China’s recent clampdowns on a range of industries including tech firms and the education sector will not detract from its goal of opening up the economy, state media said Wednesday, as Beijing rushes to reassure rattled investors.

people's daily
File Photo: People’s Daily.

Sweeping regulatory changes over the past months have targeted everything from monopolistic behaviour to data security, rattling share prices and wiping billions off companies’ valuations.

Authorities have ordered some of China’s biggest tech firms to stop “disorderly expansion”, scuppered the bumper listing of financial giant Ant group, and launched a series of antitrust and cybersecurity probes.

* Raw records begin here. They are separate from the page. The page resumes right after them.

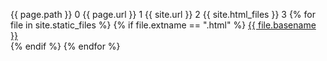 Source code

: {{ page.path }}
0
{{ page.url }}
1
{{ site.url }}
2
{{ site.html_files }}
3
{% for file in site.static_files %}
  {% if file.extname == ".html" %}
    <a href="{{ file.path }}">{{ file.basename }}</a> <br/>
  {% endif %}
{% endfor %}
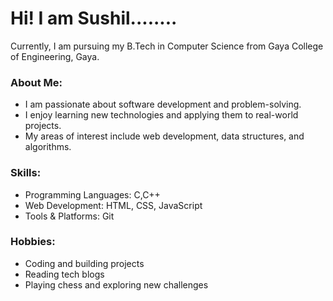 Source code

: # Hi! I am Sushil........

Currently, I am pursuing my B.Tech in Computer Science from Gaya College of Engineering, Gaya.

### About Me:
- I am passionate about software development and problem-solving.
- I enjoy learning new technologies and applying them to real-world projects.
- My areas of interest include web development, data structures, and algorithms.

### Skills:
- Programming Languages: C,C++
- Web Development: HTML, CSS, JavaScript
- Tools & Platforms: Git

### Hobbies:
- Coding and building projects
- Reading tech blogs
- Playing chess and exploring new challenges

A fresh push by President Xi Jinping targeting the country’s uber-rich and calling for “common prosperity” has added fire to public debate, as have moves to tighten oversight of pop culture.

But a widely shared article by a well-known blogger calling the clampdowns a “profound revolution” has prompted a scramble by public figures and state media to counter growing fears that the changes amount to a second Cultural Revolution.

“Opening to the outside world is China’s basic national policy, and this will not waver at any point,” a front-page People’s Daily editorial proclaimed on Wednesday.

“Unswervingly, the principles and policies of encouraging, supporting and guiding the development of the non-public sector of the economy have not changed,” the state outlet added.

The editorial on Wednesday added that the regulations are to guide enterprises to obey the ruling party’s leadership and serve the country’s broader interests of economic and social development.

Its timing also sends a message that authorities recognise “the significance of the private economy and private tech companies… and will continue to have their back”, said Ether Yin, a partner at consultancy Trivium China.

“The crackdown is a correction of previous regulatory lapse and (marks) the pains of growing up,” he added.

Xi Jinping
Xi Jinping. File photo: World Economic Forum via Flickr.

And Feng Chucheng, at research firm Plenum, said: “I think there is a lot of misunderstanding in terms of what Beijing really wants to achieve with its latest regulatory actions.”

On Wednesday, China’s foreign ministry defended the government’s regulatory moves, saying they were aimed at promoting “the fair, orderly and sustainable growth and development of China’s economy”.

Observers believe Beijing is trying to ease the fears of foreign investors.

Business groups have warned that China’s business environment had become more politicised last year.

“The Chinese Communist Party has some very ambitious techno-nationalist goals that it has not yet reached,” said Hinrich Foundation research fellow Alex Capri.

“It still needs outside investors, it still needs technology transfers,” he said. “The end game is still going to be self-suffiency… but they have to spin this very carefully.”